Plain-text document sources
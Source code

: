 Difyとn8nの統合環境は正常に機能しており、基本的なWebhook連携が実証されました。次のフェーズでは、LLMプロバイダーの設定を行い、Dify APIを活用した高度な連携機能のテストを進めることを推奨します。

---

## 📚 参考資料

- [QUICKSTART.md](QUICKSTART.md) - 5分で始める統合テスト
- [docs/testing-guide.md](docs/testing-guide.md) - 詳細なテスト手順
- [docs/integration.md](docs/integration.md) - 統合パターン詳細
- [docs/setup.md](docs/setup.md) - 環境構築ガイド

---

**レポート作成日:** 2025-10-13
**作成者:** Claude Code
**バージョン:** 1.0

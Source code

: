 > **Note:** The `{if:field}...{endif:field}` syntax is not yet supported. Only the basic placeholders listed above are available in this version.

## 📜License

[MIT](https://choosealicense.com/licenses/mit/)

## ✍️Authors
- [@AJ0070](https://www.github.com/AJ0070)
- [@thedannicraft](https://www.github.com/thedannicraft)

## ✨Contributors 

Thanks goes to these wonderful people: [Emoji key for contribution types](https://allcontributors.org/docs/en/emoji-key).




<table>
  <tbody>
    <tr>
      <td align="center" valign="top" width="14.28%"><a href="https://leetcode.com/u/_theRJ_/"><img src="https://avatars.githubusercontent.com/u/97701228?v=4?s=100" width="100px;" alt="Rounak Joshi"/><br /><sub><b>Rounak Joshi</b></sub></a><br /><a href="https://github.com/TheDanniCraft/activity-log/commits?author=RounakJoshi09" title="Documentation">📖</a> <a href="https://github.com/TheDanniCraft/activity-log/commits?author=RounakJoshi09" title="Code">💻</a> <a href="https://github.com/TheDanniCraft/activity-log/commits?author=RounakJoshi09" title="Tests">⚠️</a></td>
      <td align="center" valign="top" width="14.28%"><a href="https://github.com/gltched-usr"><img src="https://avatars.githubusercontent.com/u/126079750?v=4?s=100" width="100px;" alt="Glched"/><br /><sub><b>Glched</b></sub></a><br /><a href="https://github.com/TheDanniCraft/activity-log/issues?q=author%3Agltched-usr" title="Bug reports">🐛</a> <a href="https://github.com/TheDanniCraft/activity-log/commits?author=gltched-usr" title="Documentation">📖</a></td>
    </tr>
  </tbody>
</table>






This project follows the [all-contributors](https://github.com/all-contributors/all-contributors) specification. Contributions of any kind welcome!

PROBLEM TO SOLVE:
In the answer, every line above should be retyped exactly.

ANSWER SECTION:
Source code

: Difyとn8nの統合環境は正常に機能しており、基本的なWebhook連携が実証されました。次のフェーズでは、LLMプロバイダーの設定を行い、Dify APIを活用した高度な連携機能のテストを進めることを推奨します。

---

## 📚 参考資料

- [QUICKSTART.md](QUICKSTART.md) - 5分で始める統合テスト
- [docs/testing-guide.md](docs/testing-guide.md) - 詳細なテスト手順
- [docs/integration.md](docs/integration.md) - 統合パターン詳細
- [docs/setup.md](docs/setup.md) - 環境構築ガイド

---

**レポート作成日:** 2025-10-13
**作成者:** Claude Code
**バージョン:** 1.0

Source code

: > **Note:** The `{if:field}...{endif:field}` syntax is not yet supported. Only the basic placeholders listed above are available in this version.

## 📜License

[MIT](https://choosealicense.com/licenses/mit/)

## ✍️Authors
- [@AJ0070](https://www.github.com/AJ0070)
- [@thedannicraft](https://www.github.com/thedannicraft)

## ✨Contributors 

Thanks goes to these wonderful people: [Emoji key for contribution types](https://allcontributors.org/docs/en/emoji-key).




<table>
  <tbody>
    <tr>
      <td align="center" valign="top" width="14.28%"><a href="https://leetcode.com/u/_theRJ_/"><img src="https://avatars.githubusercontent.com/u/97701228?v=4?s=100" width="100px;" alt="Rounak Joshi"/><br /><sub><b>Rounak Joshi</b></sub></a><br /><a href="https://github.com/TheDanniCraft/activity-log/commits?author=RounakJoshi09" title="Documentation">📖</a> <a href="https://github.com/TheDanniCraft/activity-log/commits?author=RounakJoshi09" title="Code">💻</a> <a href="https://github.com/TheDanniCraft/activity-log/commits?author=RounakJoshi09" title="Tests">⚠️</a></td>
      <td align="center" valign="top" width="14.28%"><a href="https://github.com/gltched-usr"><img src="https://avatars.githubusercontent.com/u/126079750?v=4?s=100" width="100px;" alt="Glched"/><br /><sub><b>Glched</b></sub></a><br /><a href="https://github.com/TheDanniCraft/activity-log/issues?q=author%3Agltched-usr" title="Bug reports">🐛</a> <a href="https://github.com/TheDanniCraft/activity-log/commits?author=gltched-usr" title="Documentation">📖</a></td>
    </tr>
  </tbody>
</table>






This project follows the [all-contributors](https://github.com/all-contributors/all-contributors) specification. Contributions of any kind welcome!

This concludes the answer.